Poniedziałkowe spotkanie w Hali Orbita we Wrocławiu miało wyjątkową oprawę. Na trybunach pojawiły się bowiem tłumy dzieci ze szkół, które stworzyły doskonałą atmosferę. - Kibice bardzo nas dopingowali - szczególnie dzieci ze szkół. Nam to jest bardzo potrzebne i czujemy to na boisku. Cieszymy się, że pomimo tych ostatnich słabszych meczów, fani dalej przychodzą na nasze mecze, dalej wierzą i dopingują. To naprawdę bardzo pomaga - skomentowała zawodniczka.

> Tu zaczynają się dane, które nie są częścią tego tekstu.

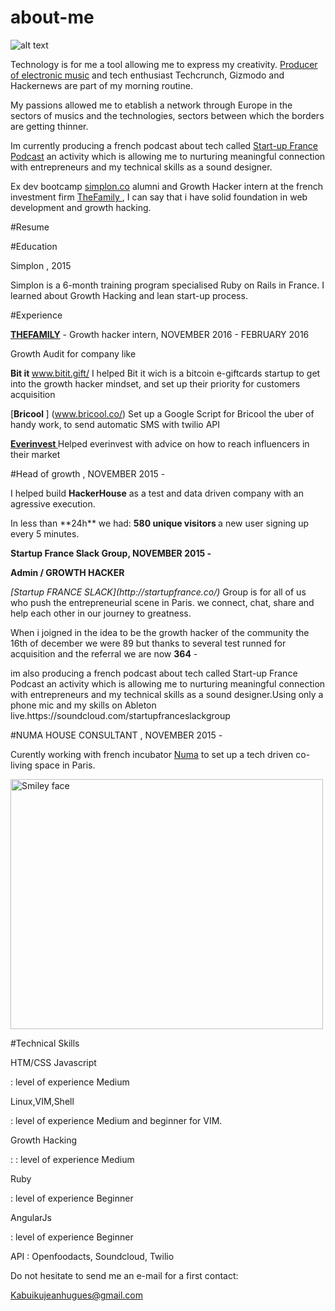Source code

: # about-me
![alt text](http://s29.postimg.org/f0jhwt6fr/12772074_1332351536782377_4305195265850081940_o.jpg "@ NUMA")

Technology is for me a tool allowing me to express my creativity. [Producer of electronic music](https://soundcloud.com/amazinggaijin) and tech enthusiast Techcrunch, Gizmodo and Hackernews are part of my morning routine.

My passions allowed me to etablish a network through Europe in the sectors of musics and the technologies, sectors between which the borders are getting thinner.

Im currently producing a french podcast about tech called [Start-up France Podcast](https://soundcloud.com/startupfranceslackgroup/) an activity which is allowing me to nurturing meaningful connection with entrepreneurs and my technical skills as a sound designer.

Ex dev bootcamp [simplon.co](http://simplon.co/) alumni and Growth Hacker intern at the french investment firm  [TheFamily ](http://www.thefamily.co/) , I can say that i have solid foundation in web development and growth hacking.


#Resume

#Education 

Simplon , 2015  

Simplon is a 6-month training program specialised  Ruby on Rails in France. I learned about  Growth Hacking and lean start-up process.


#Experience 

[**THEFAMILY**](http://thefamily.co/) - Growth hacker intern, NOVEMBER 2016  - FEBRUARY 2016 

Growth Audit for company  like

<b>Bit it </b>
  www.bitit.gift/ I helped Bit it wich is a bitcoin e-giftcards  startup to get into the growth hacker mindset, and set up their    priority for customers acquisition


[<b>Bricool </b>] (www.bricool.co/) Set up a Google Script for Bricool the uber of handy work, to send automatic SMS with twilio  API

[<b>Everinvest </b>]( https://www.everinvest.fr/) Helped everinvest with advice on how to reach influencers in their market

#Head of growth , NOVEMBER 2015 - 
<p>I helped build  <b>HackerHouse</b> as a test and data driven company with an  agressive execution. </p>
In less than **24h** we had:
<b>580 unique visitors </b>
a new user signing up every 5 minutes.


<b><p>Startup France Slack Group, NOVEMBER 2015 -  </p> </b>
<b>Admin / GROWTH HACKER </b>

<p><i>[Startup FRANCE SLACK](http://startupfrance.co/)</i> Group is for all of us who push the entrepreneurial scene in Paris. we connect, chat, share and help each other in our journey to greatness. </p>

When i joigned in  the idea to be the growth hacker of the community the 16th of december we were 89 but thanks to several test runned for acquisition and the referral  we are now <b>364</b>  - 

<p> im  also  producing a french podcast about tech called Start-up France Podcast an activity which is allowing me to nurturing meaningful connection with entrepreneurs and my technical skills as a sound designer.Using only a phone mic and my skills on Ableton live.https://soundcloud.com/startupfranceslackgroup </p>

#NUMA HOUSE CONSULTANT , NOVEMBER 2015 - 

Curently working with french incubator [Numa](http://paris.numa.co/) to set up a tech driven co-living space in Paris. 

<img src="http://s24.postimg.org/ajtk9f7vp/Screen_Shot_2016_03_17_at_11_52_17_PM.png" alt="Smiley face" width="500" height="400">

#Technical Skills

<p>HTM/CSS Javascript <p> : level of experience Medium 
<p>Linux,VIM,Shell </p> : level of experience Medium and beginner for VIM.
<p>Growth Hacking </p> : : level of experience Medium 
<p>Ruby </p> : level of experience Beginner
<p> AngularJs </p> : level of experience Beginner
<p>API : Openfoodacts, Soundcloud, Twilio </p>


<p> Do not hesitate to send me an e-mail for a first contact:</p>

Kabuikujeanhugues@gmail.com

Wrocławianki jeszcze przed świętami rozegrają jedno spotkanie. Ich rywalem w meczu wyjazdowym będą Budowlani Łódź. - Przed nami mecz w Łodzi. Oczywiście jedziemy po zwycięstwo, jak na każde spotkanie. Później krótka przerwa na święta i wracamy, pracujemy dalej. W każdym następnym spotkaniu gramy już o zwycięstwo. Nie zastanawiamy się nad niczym tylko po prostu wychodzimy na boisko i chcemy zdobywać punkty - zaznaczyła libero wrocławskiej ekipy.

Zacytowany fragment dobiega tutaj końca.